### [Extracted records]
************

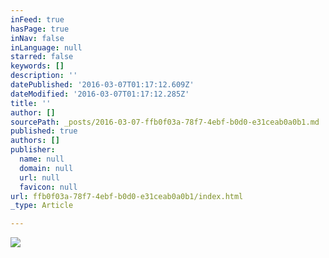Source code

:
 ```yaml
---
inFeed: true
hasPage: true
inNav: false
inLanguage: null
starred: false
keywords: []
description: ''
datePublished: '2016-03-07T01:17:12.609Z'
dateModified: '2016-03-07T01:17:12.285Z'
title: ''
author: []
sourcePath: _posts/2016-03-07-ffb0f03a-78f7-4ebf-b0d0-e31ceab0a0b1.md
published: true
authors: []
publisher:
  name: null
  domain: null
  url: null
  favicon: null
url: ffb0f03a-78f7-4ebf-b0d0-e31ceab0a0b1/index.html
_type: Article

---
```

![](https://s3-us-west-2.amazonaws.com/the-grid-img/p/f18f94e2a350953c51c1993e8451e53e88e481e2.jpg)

************

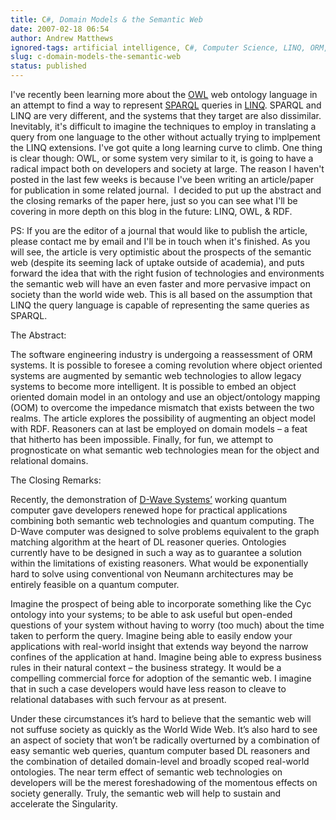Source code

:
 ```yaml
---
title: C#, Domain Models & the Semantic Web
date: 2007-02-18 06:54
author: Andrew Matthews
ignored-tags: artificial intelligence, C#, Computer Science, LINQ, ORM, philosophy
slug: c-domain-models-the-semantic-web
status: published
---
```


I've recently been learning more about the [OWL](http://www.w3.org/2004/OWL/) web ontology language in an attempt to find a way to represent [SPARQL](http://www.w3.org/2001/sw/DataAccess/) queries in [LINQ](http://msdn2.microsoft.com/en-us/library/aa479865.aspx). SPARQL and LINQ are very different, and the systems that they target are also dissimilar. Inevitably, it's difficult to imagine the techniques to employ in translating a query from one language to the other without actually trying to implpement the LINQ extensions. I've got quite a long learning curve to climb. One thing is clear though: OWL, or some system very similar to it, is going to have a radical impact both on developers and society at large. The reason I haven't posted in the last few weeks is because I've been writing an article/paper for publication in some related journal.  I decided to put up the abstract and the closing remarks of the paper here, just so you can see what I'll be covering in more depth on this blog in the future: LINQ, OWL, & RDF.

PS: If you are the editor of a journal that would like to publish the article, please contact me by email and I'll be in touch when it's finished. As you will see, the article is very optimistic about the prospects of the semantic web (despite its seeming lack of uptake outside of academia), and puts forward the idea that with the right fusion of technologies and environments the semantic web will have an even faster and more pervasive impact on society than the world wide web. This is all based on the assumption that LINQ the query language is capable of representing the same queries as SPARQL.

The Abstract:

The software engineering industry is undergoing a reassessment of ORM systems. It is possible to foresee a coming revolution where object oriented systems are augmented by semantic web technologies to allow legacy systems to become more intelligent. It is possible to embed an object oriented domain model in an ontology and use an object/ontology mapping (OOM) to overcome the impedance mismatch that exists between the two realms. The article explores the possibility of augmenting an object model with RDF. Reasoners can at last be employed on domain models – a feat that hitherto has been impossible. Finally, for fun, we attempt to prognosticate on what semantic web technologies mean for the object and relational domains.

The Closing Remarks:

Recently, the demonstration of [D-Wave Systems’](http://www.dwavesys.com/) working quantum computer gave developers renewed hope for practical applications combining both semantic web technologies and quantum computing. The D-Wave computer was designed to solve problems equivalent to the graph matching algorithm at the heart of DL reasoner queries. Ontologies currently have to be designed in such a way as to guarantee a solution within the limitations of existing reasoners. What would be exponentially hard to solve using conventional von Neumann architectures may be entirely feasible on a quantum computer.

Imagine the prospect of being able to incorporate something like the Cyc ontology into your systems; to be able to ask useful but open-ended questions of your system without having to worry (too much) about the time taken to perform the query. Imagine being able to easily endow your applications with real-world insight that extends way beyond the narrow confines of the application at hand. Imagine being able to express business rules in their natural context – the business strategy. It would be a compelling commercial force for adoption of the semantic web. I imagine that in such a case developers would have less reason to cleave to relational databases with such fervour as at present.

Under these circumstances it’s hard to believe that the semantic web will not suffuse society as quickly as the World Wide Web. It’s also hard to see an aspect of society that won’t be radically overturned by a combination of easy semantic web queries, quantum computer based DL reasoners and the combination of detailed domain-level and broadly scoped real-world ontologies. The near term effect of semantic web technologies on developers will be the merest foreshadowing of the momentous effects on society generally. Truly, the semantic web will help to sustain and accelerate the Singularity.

************

### [Action item]
When a line contains the string "title", copy it from the records.

### [Answer to the problem]
title: ''
title: C#, Domain Models & the Semantic Web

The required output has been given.